Michael Buback attestierte Boocks Aussagen eine gewisse innere Logik, räumte aber ein, er könne auch nicht ausschließen, dass diesem seinerzeit etwas Falsches erzählt worden sei. Noch wisse er nicht, wer seinen Vater ermordet habe. Er hoffe aber nach dem von Generalbundesanwältin Monika Harms in Gang gesetzten neuen Ermittlungsverfahren, der Wahrheit bald näher zu kommen, fügte Michael Buback im ersten Fernsehgespräch zwischen ehemaligen Terroristen und Angehörigen der RAF-Opfer hinzu.

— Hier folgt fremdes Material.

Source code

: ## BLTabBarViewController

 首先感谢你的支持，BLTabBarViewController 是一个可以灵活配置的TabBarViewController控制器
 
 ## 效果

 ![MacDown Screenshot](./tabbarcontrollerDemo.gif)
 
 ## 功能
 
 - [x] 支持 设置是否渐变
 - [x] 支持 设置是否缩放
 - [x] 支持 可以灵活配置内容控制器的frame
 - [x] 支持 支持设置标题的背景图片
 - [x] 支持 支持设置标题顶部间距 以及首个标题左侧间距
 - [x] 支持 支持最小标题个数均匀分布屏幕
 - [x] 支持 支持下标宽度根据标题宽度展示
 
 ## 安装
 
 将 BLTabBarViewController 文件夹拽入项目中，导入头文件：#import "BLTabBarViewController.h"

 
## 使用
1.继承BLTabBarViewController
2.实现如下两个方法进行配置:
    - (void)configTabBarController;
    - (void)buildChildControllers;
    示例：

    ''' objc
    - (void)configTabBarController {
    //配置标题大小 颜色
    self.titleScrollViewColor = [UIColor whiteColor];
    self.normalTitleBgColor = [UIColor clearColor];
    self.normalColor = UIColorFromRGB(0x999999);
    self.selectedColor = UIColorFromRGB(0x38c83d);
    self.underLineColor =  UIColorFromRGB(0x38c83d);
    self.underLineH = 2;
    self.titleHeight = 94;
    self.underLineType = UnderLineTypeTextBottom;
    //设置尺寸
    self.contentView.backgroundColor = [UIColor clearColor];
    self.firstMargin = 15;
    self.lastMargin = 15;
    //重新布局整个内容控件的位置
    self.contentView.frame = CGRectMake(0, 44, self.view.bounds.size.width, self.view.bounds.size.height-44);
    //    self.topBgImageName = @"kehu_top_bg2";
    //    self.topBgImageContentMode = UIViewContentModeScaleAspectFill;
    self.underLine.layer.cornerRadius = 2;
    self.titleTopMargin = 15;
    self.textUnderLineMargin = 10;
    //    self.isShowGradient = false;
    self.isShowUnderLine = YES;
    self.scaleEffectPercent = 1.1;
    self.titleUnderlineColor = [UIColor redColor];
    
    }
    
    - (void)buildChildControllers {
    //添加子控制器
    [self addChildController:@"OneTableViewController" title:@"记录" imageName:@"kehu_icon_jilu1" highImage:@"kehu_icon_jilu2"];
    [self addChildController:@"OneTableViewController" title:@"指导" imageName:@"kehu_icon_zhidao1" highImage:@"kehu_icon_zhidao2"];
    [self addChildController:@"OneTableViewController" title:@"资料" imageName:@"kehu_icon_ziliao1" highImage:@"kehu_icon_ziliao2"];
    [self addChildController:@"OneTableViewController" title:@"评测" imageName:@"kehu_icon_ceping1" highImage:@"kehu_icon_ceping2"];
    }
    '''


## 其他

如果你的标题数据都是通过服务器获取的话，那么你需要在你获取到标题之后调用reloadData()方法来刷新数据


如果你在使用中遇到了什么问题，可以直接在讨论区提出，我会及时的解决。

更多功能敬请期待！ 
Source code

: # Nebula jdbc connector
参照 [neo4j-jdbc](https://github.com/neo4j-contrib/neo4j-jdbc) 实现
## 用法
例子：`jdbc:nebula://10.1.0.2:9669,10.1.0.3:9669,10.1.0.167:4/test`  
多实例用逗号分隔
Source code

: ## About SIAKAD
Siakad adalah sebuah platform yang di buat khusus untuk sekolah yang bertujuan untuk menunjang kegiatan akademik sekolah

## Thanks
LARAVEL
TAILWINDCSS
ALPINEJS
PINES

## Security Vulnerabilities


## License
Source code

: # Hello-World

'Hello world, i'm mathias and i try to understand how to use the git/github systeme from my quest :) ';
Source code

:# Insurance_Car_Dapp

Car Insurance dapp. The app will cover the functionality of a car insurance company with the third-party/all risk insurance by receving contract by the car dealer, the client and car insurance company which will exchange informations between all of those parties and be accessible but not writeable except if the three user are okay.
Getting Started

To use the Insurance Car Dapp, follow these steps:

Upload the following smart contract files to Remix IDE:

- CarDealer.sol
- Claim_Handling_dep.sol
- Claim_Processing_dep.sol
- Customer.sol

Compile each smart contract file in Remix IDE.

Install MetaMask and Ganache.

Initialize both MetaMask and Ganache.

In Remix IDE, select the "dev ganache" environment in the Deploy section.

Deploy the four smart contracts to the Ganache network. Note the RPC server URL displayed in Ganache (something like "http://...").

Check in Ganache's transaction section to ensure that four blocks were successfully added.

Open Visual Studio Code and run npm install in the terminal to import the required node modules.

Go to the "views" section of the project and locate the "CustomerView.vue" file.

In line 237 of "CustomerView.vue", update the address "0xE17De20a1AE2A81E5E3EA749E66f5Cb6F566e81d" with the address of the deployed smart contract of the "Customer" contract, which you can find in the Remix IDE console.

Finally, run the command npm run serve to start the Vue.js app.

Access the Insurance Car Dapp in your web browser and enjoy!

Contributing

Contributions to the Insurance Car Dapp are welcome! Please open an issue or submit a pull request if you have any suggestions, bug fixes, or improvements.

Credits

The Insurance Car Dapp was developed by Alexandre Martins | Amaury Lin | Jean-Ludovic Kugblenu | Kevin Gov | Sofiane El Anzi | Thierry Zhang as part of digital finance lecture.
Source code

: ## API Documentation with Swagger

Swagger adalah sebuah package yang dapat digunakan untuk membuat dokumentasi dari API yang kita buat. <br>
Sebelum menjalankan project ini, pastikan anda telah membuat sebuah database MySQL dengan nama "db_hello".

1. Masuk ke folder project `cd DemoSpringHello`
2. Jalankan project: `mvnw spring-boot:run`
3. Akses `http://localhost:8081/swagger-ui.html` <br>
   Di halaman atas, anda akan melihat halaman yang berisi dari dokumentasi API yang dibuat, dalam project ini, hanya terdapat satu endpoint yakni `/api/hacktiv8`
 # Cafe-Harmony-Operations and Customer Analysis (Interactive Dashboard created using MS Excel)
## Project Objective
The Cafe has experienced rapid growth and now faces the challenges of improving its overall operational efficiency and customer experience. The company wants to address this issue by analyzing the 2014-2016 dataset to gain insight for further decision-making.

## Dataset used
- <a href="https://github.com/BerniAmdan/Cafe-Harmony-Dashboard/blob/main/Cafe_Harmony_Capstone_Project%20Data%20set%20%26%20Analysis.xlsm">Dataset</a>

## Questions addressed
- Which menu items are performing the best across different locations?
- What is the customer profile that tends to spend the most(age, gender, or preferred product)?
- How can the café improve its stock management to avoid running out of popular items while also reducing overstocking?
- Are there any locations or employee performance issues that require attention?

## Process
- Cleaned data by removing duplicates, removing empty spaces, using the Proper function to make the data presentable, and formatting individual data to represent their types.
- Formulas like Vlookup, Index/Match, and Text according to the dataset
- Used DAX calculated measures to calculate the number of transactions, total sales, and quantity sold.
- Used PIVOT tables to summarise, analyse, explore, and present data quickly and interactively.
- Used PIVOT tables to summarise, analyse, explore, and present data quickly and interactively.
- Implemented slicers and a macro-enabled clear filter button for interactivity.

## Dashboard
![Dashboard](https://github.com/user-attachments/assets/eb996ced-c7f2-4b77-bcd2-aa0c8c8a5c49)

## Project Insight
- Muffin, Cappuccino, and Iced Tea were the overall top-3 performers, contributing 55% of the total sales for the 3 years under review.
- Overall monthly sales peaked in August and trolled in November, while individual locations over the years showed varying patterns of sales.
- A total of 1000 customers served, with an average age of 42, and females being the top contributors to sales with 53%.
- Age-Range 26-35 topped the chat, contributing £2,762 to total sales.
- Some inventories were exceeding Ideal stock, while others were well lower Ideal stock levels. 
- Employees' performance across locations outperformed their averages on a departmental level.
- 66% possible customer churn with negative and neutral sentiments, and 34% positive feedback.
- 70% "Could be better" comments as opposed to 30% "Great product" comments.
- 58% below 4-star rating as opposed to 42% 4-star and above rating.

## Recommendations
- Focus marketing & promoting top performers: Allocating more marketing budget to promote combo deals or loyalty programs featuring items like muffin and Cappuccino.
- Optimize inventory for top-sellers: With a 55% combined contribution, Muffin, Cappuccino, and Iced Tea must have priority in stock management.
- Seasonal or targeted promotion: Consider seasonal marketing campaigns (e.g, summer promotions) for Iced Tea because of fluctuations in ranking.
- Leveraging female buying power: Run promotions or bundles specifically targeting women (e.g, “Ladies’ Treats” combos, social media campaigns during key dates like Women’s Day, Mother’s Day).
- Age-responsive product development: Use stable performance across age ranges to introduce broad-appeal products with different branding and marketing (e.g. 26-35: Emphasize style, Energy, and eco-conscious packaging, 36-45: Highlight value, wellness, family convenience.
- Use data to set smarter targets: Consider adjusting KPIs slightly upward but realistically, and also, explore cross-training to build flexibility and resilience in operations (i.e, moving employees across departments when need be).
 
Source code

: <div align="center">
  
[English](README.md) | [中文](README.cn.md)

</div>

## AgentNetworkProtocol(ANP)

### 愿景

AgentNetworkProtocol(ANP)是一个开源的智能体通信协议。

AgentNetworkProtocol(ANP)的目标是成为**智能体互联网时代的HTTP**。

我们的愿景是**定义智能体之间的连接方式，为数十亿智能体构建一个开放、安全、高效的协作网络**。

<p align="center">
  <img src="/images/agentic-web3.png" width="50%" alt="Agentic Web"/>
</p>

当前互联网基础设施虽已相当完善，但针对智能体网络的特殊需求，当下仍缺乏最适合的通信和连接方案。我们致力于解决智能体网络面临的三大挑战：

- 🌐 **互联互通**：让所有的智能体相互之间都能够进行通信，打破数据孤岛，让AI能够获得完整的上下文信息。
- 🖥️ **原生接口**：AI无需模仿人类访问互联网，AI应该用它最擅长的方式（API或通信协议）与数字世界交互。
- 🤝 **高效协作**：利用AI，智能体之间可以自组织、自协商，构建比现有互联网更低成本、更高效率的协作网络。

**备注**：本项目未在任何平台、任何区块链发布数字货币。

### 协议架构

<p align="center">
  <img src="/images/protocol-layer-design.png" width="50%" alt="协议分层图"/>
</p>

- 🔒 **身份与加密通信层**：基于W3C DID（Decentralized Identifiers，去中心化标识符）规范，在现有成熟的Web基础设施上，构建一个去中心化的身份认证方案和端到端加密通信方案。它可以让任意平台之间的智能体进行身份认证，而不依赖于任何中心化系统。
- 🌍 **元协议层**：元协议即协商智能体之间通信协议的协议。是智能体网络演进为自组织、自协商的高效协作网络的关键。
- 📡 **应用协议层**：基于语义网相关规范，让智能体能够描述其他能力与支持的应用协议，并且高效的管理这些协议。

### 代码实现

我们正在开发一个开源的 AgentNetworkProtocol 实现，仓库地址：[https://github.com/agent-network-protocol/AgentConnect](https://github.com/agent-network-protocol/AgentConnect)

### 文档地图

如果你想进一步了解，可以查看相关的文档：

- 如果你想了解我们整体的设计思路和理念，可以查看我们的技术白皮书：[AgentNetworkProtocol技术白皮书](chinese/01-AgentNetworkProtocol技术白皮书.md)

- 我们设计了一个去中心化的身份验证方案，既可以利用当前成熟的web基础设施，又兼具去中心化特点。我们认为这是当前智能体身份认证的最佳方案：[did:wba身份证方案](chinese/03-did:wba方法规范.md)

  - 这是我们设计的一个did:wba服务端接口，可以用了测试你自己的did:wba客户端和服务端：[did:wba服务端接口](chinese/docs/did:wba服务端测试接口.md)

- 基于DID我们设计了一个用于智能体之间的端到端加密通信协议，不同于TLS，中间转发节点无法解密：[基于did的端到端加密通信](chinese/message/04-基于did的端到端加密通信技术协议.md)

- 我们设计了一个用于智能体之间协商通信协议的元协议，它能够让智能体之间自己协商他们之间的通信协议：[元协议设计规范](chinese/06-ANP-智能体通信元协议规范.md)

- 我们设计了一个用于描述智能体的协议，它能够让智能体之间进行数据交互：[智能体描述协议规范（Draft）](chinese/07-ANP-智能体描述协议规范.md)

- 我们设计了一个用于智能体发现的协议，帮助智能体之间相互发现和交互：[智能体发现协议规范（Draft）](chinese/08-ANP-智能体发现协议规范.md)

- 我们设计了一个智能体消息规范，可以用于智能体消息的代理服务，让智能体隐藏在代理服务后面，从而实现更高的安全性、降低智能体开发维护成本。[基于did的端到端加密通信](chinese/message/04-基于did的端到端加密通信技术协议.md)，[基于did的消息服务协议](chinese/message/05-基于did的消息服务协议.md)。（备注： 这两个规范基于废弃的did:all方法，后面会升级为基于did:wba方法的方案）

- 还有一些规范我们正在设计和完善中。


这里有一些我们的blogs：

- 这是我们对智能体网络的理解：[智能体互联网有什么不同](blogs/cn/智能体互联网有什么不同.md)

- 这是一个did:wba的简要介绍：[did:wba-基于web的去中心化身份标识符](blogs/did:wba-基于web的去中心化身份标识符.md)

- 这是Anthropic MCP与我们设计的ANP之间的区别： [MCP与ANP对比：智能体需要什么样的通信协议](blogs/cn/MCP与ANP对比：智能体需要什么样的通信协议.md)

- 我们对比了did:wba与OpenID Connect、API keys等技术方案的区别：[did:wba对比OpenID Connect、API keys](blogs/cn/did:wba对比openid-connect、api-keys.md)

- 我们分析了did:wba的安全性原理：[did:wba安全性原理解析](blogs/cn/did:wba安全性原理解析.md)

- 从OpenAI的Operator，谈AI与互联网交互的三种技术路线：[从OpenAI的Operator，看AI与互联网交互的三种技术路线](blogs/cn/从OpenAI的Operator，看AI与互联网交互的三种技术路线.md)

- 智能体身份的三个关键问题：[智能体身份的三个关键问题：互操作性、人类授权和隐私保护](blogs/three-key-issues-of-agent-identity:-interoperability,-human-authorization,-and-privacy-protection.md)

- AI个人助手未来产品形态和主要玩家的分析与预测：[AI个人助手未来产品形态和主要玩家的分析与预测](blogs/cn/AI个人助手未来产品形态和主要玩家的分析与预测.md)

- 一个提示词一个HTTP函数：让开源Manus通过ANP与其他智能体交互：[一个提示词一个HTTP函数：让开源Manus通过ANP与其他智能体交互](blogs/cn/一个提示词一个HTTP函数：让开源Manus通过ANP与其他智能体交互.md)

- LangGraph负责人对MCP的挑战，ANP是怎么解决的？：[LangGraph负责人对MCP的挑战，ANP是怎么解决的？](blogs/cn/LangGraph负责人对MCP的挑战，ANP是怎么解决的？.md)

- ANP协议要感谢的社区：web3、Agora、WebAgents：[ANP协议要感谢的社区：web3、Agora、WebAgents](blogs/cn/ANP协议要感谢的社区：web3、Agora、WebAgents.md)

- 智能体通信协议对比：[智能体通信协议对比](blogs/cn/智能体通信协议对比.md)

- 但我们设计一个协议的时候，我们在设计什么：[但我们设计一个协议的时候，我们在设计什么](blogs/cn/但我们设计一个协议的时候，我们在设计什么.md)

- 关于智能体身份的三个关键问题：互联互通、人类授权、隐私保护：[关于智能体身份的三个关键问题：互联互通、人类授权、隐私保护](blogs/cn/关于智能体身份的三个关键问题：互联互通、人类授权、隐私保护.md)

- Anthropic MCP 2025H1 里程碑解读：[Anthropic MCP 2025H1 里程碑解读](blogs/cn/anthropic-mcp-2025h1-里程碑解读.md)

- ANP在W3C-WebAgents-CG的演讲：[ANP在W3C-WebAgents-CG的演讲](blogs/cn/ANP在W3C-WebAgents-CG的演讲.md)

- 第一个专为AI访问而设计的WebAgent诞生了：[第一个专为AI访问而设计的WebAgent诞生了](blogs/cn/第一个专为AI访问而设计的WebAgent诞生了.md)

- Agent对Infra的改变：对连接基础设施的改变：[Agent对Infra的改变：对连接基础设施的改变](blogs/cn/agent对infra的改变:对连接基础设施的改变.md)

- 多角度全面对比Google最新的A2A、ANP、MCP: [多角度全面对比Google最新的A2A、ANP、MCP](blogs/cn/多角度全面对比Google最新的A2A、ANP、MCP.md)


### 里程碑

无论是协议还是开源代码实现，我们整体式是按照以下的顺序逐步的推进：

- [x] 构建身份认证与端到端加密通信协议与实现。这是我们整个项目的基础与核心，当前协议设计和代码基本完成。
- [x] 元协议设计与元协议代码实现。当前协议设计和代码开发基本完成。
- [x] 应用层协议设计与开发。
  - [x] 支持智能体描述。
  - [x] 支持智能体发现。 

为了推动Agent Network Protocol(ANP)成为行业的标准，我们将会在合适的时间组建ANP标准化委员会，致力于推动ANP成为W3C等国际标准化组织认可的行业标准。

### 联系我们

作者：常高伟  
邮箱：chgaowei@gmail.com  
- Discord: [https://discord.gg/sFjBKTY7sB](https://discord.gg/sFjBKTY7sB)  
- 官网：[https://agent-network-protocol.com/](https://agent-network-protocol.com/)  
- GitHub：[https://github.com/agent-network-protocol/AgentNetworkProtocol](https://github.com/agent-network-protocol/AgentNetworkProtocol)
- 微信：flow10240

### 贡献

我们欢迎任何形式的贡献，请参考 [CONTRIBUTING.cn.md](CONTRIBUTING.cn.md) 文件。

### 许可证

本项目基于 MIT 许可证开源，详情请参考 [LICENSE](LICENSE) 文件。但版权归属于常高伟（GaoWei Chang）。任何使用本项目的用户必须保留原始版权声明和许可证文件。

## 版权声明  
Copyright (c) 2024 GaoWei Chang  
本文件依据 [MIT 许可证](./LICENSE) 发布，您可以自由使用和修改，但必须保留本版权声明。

Kritik an dem gemeinsamen Fernsehauftritt von Buback und Boock übten nach der CDU am Donnerstag auch die Linkspartei und die Witwe des von der RAF erschossenen Managers Detlev Karsten Rohwedder.

"Bei allem Respekt für die persönliche Bewältigung seines Schicksals ist für mich der öffentliche Auftritt eines von uns (Opfern) auf gleicher Augenhöhe mit einem der Mörder und Terroristen als gleichwertigem Gesprächspartner erschütternd und nicht nachvollziehbar", sagte Hergard Rohwedder der Passauer Neuen Presse. Beim Mordanschlag auf ihren Mann war sie selbst durch einen Schuss verletzt worden.

Bundestagsvizepräsidentin Petra Pau von der Linksfraktion sagte im Südwestrundfunk (SWR), zur eigentlichen Aufklärung möglicher Ungereimtheiten in Sachen RAF seien "Fernsehdebatten natürlich nicht geeignet". Medien und Öffentlichkeit müssten sich fragen, wie weit sie "verurteilten Verbrechern eine Bühne bieten". Respekt äußerte Pau aber für Michael Buback, der wie alle Angehörigen der Terroropfer das Recht habe, "seinen Weg der Verarbeitung zu finden und des Umgangs damit".

Der ehemalige Präsident des Bundeskriminalamts, Hans-Ludwig Zachert, sagte am Donnerstagabend im "heute-journal" des ZDF, heute sei die RAF wieder in den Medien allgegenwärtig wie seinerzeit in den 70er Jahren. Die aktuelle Diskussion über die Morde der Rote-Armee-Fraktion sei "rein täterbezogen" - und eine "Sternstunde" für die Ex-Terroristen.

Sternstunde für die RAF

Er halte es für unverantwortlich, aus jüngsten Aussagen des früheren RAF-Mitglieds Peter-Jürgen Boock zum Mord an Generalbundesanwalt Siegfried Buback 1977 vorschnelle Schlüsse zu ziehen. "Boock ist bekannt als jemand, der es mit der Wahrheit nicht so sehr ernst nimmt", sagte Zachert. Für die Aufklärung der Tat reichten seine Behauptungen nicht aus. "Es müssen handfeste Beweise vorliegen."

Weiter kritisierte er, dass in der öffentlichen Diskussion derzeit sehr viel von den Tätern und kaum von den Opfern des Terrors die Rede sei.

Das Gedenken an die Opfer der RAF im Terrorjahr 1977 ist bisher von aktuellen Ereignissen überschattet worden. Dazu zählt die Debatte um eine vorzeitige Haftentlassung Klars, der bei Bundespräsident Horst Köhler ein Gnadengesuch gestellt hat. Auch die Freilassung von Brigitte Mohnhaupt, die an den tödlichen Anschlägen 1977 maßgeblich beteiligt war, sorgte Ende März für Schlagzeilen. Sie hatte ihre Mindesthaftzeit verbüßt.